Et puis, qui sait ? le lendemain même, au réveil de cette cordiale gaieté, Frédéric-Guillaume s’en va retomber dans les sentiers ardus de l’école, et se perdre par la réflexion dans ces sombres questions d’origines historiques où la science allemande s’est trop long-temps flattée de trouver la clé du présent. Il se dit avec M. de Savigny que notre âge n’est point propice à la fabrication des lois, et, se désolant d’être obligé d’en faire, il travaille d’autant à s’inspirer des souvenirs de cette ère d’innocence où les lois se faisaient toutes seules. La politique et la théologie se rencontrent sur ces hauteurs abstraites qu’il parcourt, non pas la politique et la théologie positives telles que les pratiquaient les fermes esprits d’autrefois, mais ces aventureuses spéculations des théoriciens d’outre-Rhin qui se sont crus naïvement obligés à reconstruire de toutes pièces le gouvernement de la terre et du ciel. On ne pénètre jamais bien avant dans ces régions de l’infini sans rapporter de si sublimes entretiens une tristesse vague et comme un éblouissement nerveux qui ne sied point aux têtes couronnées. Les hommes n’admettent pas que l’on soit encore à tâter et à chercher quand il s’agit sur l’heure de les conduire et qu’on en a la charge.
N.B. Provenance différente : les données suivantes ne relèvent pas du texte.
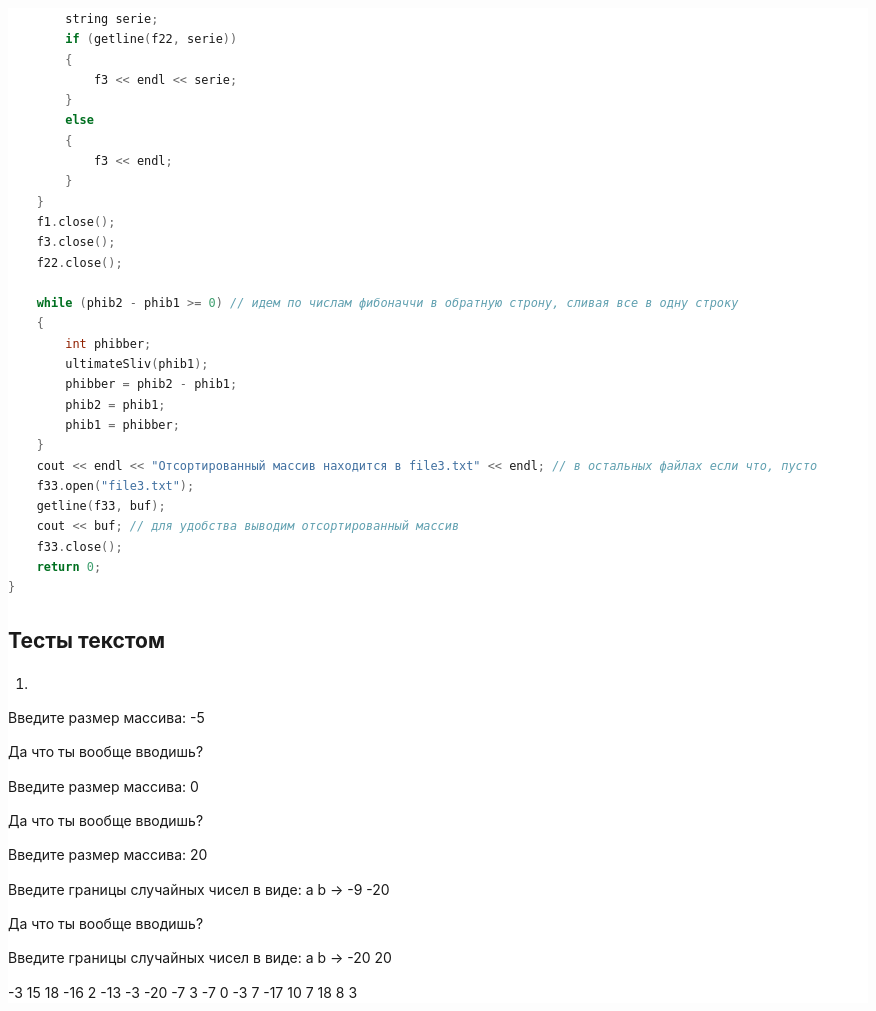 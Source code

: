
 ```cpp
        string serie;
        if (getline(f22, serie))
        {
            f3 << endl << serie;
        }
        else
        {
            f3 << endl;
        }
    }
    f1.close();
    f3.close();
    f22.close();

    while (phib2 - phib1 >= 0) // идем по числам фибоначчи в обратную строну, сливая все в одну строку
    {
        int phibber;
        ultimateSliv(phib1);
        phibber = phib2 - phib1;
        phib2 = phib1;
        phib1 = phibber;
    }
    cout << endl << "Отсортированный массив находится в file3.txt" << endl; // в остальных файлах если что, пусто
    f33.open("file3.txt");
    getline(f33, buf);
    cout << buf; // для удобства выводим отсортированный массив
    f33.close();
    return 0;
}
```

## Тесты текстом

1)
Введите размер массива: -5

Да что ты вообще вводишь?

Введите размер массива: 0

Да что ты вообще вводишь?

Введите размер массива: 20

Введите границы случайных чисел в виде: a b -> -9 -20

Да что ты вообще вводишь?

Введите границы случайных чисел в виде: a b -> -20 20

-3 15 18 -16 2 -13 -3 -20 -7 3 -7 0 -3 7 -17 10 7 18 8 3
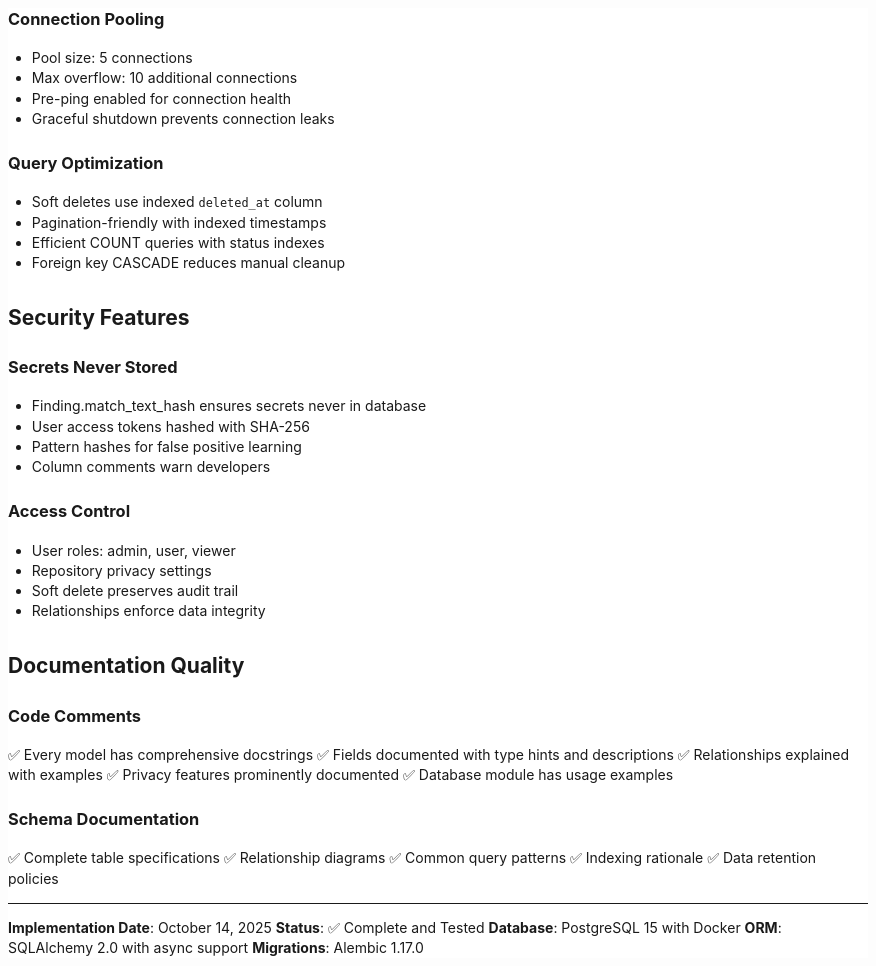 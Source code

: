 ### Connection Pooling
- Pool size: 5 connections
- Max overflow: 10 additional connections
- Pre-ping enabled for connection health
- Graceful shutdown prevents connection leaks

### Query Optimization
- Soft deletes use indexed `deleted_at` column
- Pagination-friendly with indexed timestamps
- Efficient COUNT queries with status indexes
- Foreign key CASCADE reduces manual cleanup

## Security Features

### Secrets Never Stored
- Finding.match_text_hash ensures secrets never in database
- User access tokens hashed with SHA-256
- Pattern hashes for false positive learning
- Column comments warn developers

### Access Control
- User roles: admin, user, viewer
- Repository privacy settings
- Soft delete preserves audit trail
- Relationships enforce data integrity

## Documentation Quality

### Code Comments
✅ Every model has comprehensive docstrings
✅ Fields documented with type hints and descriptions
✅ Relationships explained with examples
✅ Privacy features prominently documented
✅ Database module has usage examples

### Schema Documentation
✅ Complete table specifications
✅ Relationship diagrams
✅ Common query patterns
✅ Indexing rationale
✅ Data retention policies

---

**Implementation Date**: October 14, 2025
**Status**: ✅ Complete and Tested
**Database**: PostgreSQL 15 with Docker
**ORM**: SQLAlchemy 2.0 with async support
**Migrations**: Alembic 1.17.0
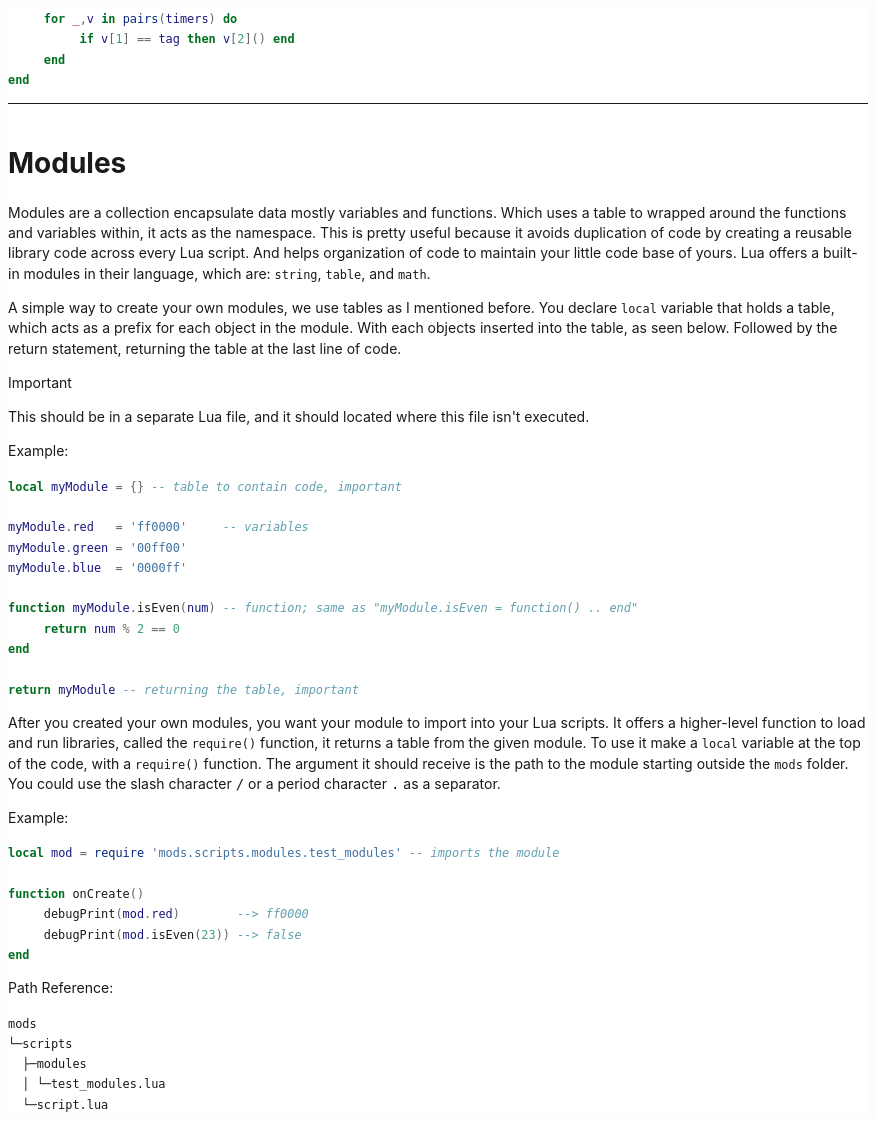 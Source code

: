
 ```lua
     for _,v in pairs(timers) do
          if v[1] == tag then v[2]() end
     end
end
```

***

# Modules
Modules are a collection encapsulate data mostly variables and functions. Which uses a table to wrapped around the functions and variables within, it acts as the namespace. This is pretty useful because it avoids duplication of code by creating a reusable library code across every Lua script. And helps organization of code to maintain your little code base of yours. Lua offers a built-in modules in their language, which are: `string`, `table`, and `math`.

A simple way to create your own modules, we use tables as I mentioned before. You declare `local` variable that holds a table, which acts as a prefix for each object in the module. With each objects inserted into the table, as seen below. Followed by the return statement, returning the table at the last line of code.

> [!IMPORTANT]
> This should be in a separate Lua file, and it should located where this file isn't executed.

Example:
```lua
local myModule = {} -- table to contain code, important

myModule.red   = 'ff0000'     -- variables
myModule.green = '00ff00'
myModule.blue  = '0000ff'

function myModule.isEven(num) -- function; same as "myModule.isEven = function() .. end"
     return num % 2 == 0
end

return myModule -- returning the table, important
```

After you created your own modules, you want your module to import into your Lua scripts. It offers a higher-level function to load and run libraries, called the `require()` function, it returns a table from the given module. To use it make a `local` variable at the top of the code, with a `require()` function. The argument it should receive is the path to the module starting outside the `mods` folder. You could use the slash character <kbd>/</kbd> or a period character <kbd>.</kbd> as a separator.

Example:
```lua
local mod = require 'mods.scripts.modules.test_modules' -- imports the module

function onCreate()
     debugPrint(mod.red)        --> ff0000
     debugPrint(mod.isEven(23)) --> false
end
```

Path Reference:
```txt
mods
└─scripts
  ├─modules
  │ └─test_modules.lua
  └─script.lua
```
Aussi, lorsque le roi Frédéric-Guillaume, descendant de son Sinaï, vient débiter à ses sujets quelque harangue solennelle qui l’émeut lui-même plus que n’est ému tout son auditoire, vainement son œil se mouille et se voile, vainement sa parole vibrante, son imagination enthousiaste, sollicitent et provoquent les sympathies ; les sympathies manquent. Il n’a pas fallu sept ans pour qu’une si savante et si poétique éloquence perdît la magie singulière avec laquelle elle s’annonçait. On a compris le sens intime de ces beaux discours ; le discours du couronnement, le discours de Cologne, ces œuvres épiques du royal orateur, n’ont point gagné du tout à la lecture. On sentait trop dans ce qu’il disait le souffle de l’abîme où il s’était enfoncé pour mieux suivre ses doctes maîtres, au lieu de se laisser porter comme un grand prince à la surface de son temps : c’était Épiménide échappé de la grotte où il avait dormi pendant que le monde changeait.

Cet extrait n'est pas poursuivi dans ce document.